▼▼▼

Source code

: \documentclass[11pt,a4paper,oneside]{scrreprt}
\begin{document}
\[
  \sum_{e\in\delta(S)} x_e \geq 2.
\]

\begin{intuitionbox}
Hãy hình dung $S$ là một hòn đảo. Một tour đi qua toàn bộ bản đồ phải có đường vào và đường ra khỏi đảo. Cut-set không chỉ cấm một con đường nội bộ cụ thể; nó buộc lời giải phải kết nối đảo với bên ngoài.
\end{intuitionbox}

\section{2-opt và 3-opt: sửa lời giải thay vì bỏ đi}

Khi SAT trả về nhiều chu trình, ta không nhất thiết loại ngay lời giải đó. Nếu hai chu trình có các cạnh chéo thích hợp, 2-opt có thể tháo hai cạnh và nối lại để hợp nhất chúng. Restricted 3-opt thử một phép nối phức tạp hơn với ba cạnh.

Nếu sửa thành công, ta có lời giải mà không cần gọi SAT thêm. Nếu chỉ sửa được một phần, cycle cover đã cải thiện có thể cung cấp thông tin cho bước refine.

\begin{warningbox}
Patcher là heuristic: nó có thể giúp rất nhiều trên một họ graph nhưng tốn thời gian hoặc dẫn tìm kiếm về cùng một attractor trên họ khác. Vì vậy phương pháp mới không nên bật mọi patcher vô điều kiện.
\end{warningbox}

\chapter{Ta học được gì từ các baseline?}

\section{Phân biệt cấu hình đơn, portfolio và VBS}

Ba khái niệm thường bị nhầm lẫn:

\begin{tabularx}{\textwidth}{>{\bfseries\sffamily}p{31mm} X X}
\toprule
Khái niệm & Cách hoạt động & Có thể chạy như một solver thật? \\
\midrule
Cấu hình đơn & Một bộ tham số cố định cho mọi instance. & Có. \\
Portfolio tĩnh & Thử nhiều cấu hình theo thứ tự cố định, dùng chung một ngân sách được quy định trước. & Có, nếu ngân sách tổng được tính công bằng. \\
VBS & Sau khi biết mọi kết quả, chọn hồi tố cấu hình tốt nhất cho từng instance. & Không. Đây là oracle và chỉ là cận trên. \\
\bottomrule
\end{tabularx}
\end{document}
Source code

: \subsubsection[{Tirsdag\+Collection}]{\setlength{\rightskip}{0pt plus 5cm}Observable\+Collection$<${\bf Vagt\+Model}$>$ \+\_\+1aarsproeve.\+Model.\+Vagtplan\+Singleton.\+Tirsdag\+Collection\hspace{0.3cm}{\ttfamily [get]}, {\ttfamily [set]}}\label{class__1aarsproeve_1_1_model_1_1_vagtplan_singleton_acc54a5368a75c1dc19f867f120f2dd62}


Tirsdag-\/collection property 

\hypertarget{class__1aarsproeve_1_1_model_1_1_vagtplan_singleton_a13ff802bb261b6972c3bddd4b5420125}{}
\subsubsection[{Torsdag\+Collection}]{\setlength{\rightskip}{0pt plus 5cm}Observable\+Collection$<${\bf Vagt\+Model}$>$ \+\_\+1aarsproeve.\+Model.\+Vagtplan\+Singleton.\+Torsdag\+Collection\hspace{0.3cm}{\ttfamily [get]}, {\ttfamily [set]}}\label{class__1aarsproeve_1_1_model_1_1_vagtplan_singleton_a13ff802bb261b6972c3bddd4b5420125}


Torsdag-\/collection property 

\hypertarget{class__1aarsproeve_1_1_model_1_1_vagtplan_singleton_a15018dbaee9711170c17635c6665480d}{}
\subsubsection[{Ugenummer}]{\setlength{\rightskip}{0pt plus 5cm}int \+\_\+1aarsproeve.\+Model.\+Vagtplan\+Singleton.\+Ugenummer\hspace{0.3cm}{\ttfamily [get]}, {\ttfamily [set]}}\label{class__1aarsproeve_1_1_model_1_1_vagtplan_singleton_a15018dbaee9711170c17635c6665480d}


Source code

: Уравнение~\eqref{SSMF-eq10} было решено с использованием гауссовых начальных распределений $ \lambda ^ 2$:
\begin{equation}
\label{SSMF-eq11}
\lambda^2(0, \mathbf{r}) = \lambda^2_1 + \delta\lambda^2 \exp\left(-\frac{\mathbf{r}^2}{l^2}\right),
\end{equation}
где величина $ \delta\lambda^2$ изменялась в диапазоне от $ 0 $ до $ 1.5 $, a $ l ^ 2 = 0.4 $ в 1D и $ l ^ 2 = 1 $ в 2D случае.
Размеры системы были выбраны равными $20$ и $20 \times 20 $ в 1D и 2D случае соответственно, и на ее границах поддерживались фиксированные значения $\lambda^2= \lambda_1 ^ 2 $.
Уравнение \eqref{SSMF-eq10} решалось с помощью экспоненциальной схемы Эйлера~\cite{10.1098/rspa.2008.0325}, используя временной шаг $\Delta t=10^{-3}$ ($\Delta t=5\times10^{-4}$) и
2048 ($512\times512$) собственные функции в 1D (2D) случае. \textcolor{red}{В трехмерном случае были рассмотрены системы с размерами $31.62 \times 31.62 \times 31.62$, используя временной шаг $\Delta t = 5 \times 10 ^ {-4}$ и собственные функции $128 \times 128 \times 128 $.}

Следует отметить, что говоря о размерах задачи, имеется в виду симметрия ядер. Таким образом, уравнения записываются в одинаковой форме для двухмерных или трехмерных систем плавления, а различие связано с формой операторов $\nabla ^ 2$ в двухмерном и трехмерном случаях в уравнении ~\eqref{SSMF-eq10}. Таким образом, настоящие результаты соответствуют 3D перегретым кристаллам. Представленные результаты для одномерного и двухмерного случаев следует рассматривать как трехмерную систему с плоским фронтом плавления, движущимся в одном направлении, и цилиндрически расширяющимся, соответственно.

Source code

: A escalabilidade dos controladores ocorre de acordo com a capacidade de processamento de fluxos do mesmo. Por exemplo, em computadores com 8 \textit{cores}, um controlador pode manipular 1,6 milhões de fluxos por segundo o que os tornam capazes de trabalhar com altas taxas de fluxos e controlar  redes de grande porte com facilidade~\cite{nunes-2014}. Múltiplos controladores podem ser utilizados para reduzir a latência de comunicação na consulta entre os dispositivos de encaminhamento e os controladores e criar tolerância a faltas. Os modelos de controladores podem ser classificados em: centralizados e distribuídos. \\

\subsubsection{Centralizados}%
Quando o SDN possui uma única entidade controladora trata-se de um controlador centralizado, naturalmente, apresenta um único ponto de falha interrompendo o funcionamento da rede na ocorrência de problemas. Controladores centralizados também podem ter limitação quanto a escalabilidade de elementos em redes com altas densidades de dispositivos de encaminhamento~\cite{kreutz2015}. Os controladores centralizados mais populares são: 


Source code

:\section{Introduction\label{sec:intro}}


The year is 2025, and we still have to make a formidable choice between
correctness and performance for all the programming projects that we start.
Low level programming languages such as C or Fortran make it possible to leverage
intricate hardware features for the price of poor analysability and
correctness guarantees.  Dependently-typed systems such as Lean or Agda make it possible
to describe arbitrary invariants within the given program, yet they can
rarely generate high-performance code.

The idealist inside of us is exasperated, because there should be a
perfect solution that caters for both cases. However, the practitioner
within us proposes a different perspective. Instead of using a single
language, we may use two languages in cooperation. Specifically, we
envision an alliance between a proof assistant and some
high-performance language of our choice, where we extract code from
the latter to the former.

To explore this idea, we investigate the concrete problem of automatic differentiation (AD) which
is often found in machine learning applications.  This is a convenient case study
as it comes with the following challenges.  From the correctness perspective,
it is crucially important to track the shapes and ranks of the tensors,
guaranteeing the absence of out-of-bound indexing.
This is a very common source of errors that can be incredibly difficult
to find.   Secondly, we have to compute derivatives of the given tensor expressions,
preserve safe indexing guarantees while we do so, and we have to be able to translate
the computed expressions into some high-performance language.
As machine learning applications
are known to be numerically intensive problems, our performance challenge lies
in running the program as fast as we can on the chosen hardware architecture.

▲▲▲
▼▼▼

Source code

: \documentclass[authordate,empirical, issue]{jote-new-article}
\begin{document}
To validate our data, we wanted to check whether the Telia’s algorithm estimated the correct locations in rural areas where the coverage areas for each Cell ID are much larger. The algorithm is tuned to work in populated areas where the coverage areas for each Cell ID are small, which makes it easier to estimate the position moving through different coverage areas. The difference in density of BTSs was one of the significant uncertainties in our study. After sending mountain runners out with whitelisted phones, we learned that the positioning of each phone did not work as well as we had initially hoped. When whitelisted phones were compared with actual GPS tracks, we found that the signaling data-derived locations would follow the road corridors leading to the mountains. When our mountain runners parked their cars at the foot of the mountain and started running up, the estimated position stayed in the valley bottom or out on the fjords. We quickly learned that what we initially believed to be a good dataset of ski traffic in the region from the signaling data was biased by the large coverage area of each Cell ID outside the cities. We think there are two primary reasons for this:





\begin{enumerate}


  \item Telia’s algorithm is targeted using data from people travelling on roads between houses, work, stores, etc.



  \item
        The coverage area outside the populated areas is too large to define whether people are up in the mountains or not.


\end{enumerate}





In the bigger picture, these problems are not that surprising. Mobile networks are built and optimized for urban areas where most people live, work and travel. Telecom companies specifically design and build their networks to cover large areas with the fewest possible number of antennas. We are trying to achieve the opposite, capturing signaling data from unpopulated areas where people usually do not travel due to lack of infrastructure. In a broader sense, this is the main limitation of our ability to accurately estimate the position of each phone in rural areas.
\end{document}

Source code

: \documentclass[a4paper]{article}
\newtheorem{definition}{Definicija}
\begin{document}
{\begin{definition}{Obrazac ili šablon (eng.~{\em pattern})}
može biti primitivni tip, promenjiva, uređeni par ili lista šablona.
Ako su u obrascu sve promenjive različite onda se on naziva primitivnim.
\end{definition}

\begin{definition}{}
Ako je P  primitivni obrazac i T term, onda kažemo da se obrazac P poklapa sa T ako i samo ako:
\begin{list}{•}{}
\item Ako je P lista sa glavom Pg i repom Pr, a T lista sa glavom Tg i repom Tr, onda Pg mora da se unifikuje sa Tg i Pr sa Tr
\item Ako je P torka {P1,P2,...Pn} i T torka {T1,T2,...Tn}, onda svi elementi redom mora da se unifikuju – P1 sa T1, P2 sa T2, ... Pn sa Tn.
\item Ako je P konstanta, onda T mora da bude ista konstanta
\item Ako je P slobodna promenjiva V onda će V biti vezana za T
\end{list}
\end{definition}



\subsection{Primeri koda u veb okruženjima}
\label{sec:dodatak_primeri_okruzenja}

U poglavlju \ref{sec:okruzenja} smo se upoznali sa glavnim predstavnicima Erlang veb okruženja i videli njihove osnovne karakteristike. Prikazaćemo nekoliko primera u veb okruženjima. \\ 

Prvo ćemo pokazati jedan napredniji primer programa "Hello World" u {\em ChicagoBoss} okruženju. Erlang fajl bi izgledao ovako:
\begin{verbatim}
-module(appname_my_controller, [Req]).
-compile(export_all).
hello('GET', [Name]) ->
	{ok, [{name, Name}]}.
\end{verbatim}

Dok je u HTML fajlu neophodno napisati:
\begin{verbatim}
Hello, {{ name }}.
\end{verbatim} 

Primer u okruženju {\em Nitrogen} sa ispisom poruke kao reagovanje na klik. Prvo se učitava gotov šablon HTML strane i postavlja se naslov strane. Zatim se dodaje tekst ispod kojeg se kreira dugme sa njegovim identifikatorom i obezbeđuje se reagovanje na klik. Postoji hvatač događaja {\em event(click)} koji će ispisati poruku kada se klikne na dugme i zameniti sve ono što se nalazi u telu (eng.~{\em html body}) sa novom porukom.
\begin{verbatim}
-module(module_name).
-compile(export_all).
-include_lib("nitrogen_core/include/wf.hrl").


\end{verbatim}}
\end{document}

▲▲▲

### ACTIVITY
Copy each line from the data above that includes "giải".

### ANSWER BOX
Hãy hình dung $S$ là một hòn đảo. Một tour đi qua toàn bộ bản đồ phải có đường vào và đường ra khỏi đảo. Cut-set không chỉ cấm một con đường nội bộ cụ thể; nó buộc lời giải phải kết nối đảo với bên ngoài.
\section{2-opt và 3-opt: sửa lời giải thay vì bỏ đi}
Khi SAT trả về nhiều chu trình, ta không nhất thiết loại ngay lời giải đó. Nếu hai chu trình có các cạnh chéo thích hợp, 2-opt có thể tháo hai cạnh và nối lại để hợp nhất chúng. Restricted 3-opt thử một phép nối phức tạp hơn với ba cạnh.
Nếu sửa thành công, ta có lời giải mà không cần gọi SAT thêm. Nếu chỉ sửa được một phần, cycle cover đã cải thiện có thể cung cấp thông tin cho bước refine.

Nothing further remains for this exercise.